→ Task prompt
Where a line in the material below has the string "this", please report it.

Data provided Start Marker

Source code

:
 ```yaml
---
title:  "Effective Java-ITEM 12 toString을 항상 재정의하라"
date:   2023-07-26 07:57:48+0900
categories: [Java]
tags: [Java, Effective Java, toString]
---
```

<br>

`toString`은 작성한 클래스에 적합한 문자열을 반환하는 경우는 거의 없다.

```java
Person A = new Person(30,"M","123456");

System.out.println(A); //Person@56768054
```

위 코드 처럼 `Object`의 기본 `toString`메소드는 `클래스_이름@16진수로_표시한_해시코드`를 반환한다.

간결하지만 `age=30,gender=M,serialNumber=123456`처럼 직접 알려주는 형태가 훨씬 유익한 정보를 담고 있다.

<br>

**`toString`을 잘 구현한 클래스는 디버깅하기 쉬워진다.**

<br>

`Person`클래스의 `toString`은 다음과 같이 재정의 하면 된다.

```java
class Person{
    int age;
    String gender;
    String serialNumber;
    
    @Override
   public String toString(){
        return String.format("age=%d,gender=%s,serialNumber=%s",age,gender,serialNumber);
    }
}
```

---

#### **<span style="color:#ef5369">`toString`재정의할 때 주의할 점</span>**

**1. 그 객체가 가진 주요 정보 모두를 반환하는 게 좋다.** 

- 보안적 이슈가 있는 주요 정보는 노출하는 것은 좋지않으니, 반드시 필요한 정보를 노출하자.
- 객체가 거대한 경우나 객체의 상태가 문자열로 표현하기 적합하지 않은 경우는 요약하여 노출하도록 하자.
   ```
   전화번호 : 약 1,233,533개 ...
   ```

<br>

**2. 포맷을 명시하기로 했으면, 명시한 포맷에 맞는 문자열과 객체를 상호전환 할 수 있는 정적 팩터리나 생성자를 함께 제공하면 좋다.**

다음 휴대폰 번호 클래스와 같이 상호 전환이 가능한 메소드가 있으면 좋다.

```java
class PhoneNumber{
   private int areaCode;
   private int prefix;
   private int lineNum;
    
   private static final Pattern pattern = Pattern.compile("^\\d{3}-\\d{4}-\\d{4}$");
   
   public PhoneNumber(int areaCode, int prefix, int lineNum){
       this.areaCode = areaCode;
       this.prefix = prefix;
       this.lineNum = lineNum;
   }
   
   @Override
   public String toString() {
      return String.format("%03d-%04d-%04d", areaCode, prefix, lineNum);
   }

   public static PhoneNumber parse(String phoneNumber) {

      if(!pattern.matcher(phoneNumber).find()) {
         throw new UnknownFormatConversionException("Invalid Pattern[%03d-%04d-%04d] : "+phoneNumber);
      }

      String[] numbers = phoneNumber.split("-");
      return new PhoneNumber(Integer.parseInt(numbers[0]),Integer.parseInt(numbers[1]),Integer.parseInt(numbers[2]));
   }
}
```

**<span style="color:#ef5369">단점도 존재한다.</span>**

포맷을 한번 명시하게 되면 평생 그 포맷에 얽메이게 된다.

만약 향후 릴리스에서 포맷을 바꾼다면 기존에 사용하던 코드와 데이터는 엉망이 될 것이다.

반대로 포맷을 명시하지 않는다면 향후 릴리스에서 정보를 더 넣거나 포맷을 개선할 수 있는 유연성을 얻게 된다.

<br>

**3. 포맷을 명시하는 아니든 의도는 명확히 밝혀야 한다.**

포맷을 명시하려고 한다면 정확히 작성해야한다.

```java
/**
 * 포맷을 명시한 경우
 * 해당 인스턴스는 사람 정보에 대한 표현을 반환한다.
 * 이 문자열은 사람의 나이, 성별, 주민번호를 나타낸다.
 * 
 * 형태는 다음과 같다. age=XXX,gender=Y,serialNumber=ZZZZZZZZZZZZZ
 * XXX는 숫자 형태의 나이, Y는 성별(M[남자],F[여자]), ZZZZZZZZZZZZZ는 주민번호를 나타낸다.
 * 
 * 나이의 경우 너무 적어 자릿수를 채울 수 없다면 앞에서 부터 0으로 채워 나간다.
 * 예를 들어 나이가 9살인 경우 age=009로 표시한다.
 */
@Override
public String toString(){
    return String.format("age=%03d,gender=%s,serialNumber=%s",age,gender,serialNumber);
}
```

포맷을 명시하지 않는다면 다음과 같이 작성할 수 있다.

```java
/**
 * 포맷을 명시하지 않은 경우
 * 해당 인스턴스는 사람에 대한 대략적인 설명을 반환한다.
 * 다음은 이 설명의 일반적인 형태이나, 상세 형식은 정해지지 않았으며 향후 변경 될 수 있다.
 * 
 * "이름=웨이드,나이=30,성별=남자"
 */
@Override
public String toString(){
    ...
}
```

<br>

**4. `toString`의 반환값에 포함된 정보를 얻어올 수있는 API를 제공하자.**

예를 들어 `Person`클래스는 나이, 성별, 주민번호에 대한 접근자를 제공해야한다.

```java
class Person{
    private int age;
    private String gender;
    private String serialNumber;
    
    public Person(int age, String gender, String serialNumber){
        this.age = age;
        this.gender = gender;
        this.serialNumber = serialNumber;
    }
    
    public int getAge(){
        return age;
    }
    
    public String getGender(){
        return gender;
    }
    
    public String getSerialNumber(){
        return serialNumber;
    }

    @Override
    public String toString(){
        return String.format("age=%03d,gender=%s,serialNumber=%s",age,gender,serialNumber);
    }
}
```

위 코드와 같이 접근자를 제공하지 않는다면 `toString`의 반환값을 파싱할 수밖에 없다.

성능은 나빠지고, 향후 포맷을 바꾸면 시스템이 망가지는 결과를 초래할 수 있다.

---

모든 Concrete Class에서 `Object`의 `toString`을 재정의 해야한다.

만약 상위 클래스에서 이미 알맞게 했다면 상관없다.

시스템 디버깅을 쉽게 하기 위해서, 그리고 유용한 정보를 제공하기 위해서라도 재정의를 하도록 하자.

Data provided End Marker

→ Expected output
       this.areaCode = areaCode;
       this.prefix = prefix;
       this.lineNum = lineNum;
        this.age = age;
        this.gender = gender;
        this.serialNumber = serialNumber;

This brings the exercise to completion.